(Dataset excerpts)
━━━━━━━━━━━━━━━━━━━━━━━━━━━━━━

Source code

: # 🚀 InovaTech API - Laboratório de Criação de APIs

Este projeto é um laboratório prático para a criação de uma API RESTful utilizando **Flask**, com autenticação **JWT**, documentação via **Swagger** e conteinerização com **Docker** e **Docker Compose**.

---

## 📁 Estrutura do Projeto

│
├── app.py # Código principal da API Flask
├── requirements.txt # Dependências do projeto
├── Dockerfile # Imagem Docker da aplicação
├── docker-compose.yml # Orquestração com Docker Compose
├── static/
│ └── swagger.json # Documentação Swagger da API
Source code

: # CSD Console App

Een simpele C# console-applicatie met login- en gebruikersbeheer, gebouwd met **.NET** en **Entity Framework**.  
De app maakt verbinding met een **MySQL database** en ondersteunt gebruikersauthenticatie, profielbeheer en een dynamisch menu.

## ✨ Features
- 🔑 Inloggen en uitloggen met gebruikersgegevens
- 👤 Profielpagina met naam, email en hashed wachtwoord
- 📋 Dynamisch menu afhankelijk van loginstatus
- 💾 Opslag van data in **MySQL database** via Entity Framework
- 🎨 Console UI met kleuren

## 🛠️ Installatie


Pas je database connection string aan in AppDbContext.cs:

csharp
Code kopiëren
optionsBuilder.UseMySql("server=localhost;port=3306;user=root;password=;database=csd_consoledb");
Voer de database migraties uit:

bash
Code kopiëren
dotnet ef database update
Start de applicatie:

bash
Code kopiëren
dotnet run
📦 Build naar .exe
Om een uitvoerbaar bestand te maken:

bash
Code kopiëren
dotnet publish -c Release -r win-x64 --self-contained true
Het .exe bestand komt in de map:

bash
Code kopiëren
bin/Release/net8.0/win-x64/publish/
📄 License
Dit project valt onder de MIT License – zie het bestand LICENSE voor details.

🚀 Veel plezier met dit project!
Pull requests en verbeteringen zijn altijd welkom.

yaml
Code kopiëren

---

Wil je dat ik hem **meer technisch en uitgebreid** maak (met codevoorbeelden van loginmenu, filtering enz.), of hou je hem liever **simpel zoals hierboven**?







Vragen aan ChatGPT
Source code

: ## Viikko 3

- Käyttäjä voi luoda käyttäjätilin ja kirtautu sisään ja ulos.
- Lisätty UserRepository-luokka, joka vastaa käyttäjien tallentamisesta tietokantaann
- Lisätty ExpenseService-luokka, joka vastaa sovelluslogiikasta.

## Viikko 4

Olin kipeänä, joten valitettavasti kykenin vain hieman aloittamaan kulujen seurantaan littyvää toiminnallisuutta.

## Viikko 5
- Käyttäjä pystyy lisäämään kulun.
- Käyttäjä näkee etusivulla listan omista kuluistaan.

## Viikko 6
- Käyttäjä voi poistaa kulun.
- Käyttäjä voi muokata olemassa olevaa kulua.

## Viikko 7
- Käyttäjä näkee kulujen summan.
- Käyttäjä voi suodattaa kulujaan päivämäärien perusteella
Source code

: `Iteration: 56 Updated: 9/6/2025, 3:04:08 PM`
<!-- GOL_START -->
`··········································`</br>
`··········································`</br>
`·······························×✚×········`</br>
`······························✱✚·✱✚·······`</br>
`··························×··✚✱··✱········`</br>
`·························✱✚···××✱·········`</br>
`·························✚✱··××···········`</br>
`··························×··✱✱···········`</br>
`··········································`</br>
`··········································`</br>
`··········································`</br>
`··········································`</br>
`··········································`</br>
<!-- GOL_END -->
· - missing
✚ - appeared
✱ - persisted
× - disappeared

━━━━━━━━━━━━━━━━━━━━━━━━━━━━━━

◆ Required action:
Return every record exactly as it was given.

◆ Answer space:
Source code

: # 🚀 InovaTech API - Laboratório de Criação de APIs

Este projeto é um laboratório prático para a criação de uma API RESTful utilizando **Flask**, com autenticação **JWT**, documentação via **Swagger** e conteinerização com **Docker** e **Docker Compose**.

---

## 📁 Estrutura do Projeto

│
├── app.py # Código principal da API Flask
├── requirements.txt # Dependências do projeto
├── Dockerfile # Imagem Docker da aplicação
├── docker-compose.yml # Orquestração com Docker Compose
├── static/
│ └── swagger.json # Documentação Swagger da API
Source code

: # CSD Console App

Een simpele C# console-applicatie met login- en gebruikersbeheer, gebouwd met **.NET** en **Entity Framework**.  
De app maakt verbinding met een **MySQL database** en ondersteunt gebruikersauthenticatie, profielbeheer en een dynamisch menu.

## ✨ Features
- 🔑 Inloggen en uitloggen met gebruikersgegevens
- 👤 Profielpagina met naam, email en hashed wachtwoord
- 📋 Dynamisch menu afhankelijk van loginstatus
- 💾 Opslag van data in **MySQL database** via Entity Framework
- 🎨 Console UI met kleuren

## 🛠️ Installatie


Pas je database connection string aan in AppDbContext.cs:

csharp
Code kopiëren
optionsBuilder.UseMySql("server=localhost;port=3306;user=root;password=;database=csd_consoledb");
Voer de database migraties uit:

bash
Code kopiëren
dotnet ef database update
Start de applicatie:

bash
Code kopiëren
dotnet run
📦 Build naar .exe
Om een uitvoerbaar bestand te maken:

bash
Code kopiëren
dotnet publish -c Release -r win-x64 --self-contained true
Het .exe bestand komt in de map:

bash
Code kopiëren
bin/Release/net8.0/win-x64/publish/
📄 License
Dit project valt onder de MIT License – zie het bestand LICENSE voor details.

🚀 Veel plezier met dit project!
Pull requests en verbeteringen zijn altijd welkom.

yaml
Code kopiëren

---

Wil je dat ik hem **meer technisch en uitgebreid** maak (met codevoorbeelden van loginmenu, filtering enz.), of hou je hem liever **simpel zoals hierboven**?







Vragen aan ChatGPT
Source code

: ## Viikko 3

- Käyttäjä voi luoda käyttäjätilin ja kirtautu sisään ja ulos.
- Lisätty UserRepository-luokka, joka vastaa käyttäjien tallentamisesta tietokantaann
- Lisätty ExpenseService-luokka, joka vastaa sovelluslogiikasta.

## Viikko 4

Olin kipeänä, joten valitettavasti kykenin vain hieman aloittamaan kulujen seurantaan littyvää toiminnallisuutta.

## Viikko 5
- Käyttäjä pystyy lisäämään kulun.
- Käyttäjä näkee etusivulla listan omista kuluistaan.

## Viikko 6
- Käyttäjä voi poistaa kulun.
- Käyttäjä voi muokata olemassa olevaa kulua.

## Viikko 7
- Käyttäjä näkee kulujen summan.
- Käyttäjä voi suodattaa kulujaan päivämäärien perusteella
Source code

: `Iteration: 56 Updated: 9/6/2025, 3:04:08 PM`
<!-- GOL_START -->
`··········································`</br>
`··········································`</br>
`·······························×✚×········`</br>
`······························✱✚·✱✚·······`</br>
`··························×··✚✱··✱········`</br>
`·························✱✚···××✱·········`</br>
`·························✚✱··××···········`</br>
`··························×··✱✱···········`</br>
`··········································`</br>
`··········································`</br>
`··········································`</br>
`··········································`</br>
`··········································`</br>
<!-- GOL_END -->
· - missing
✚ - appeared
✱ - persisted
× - disappeared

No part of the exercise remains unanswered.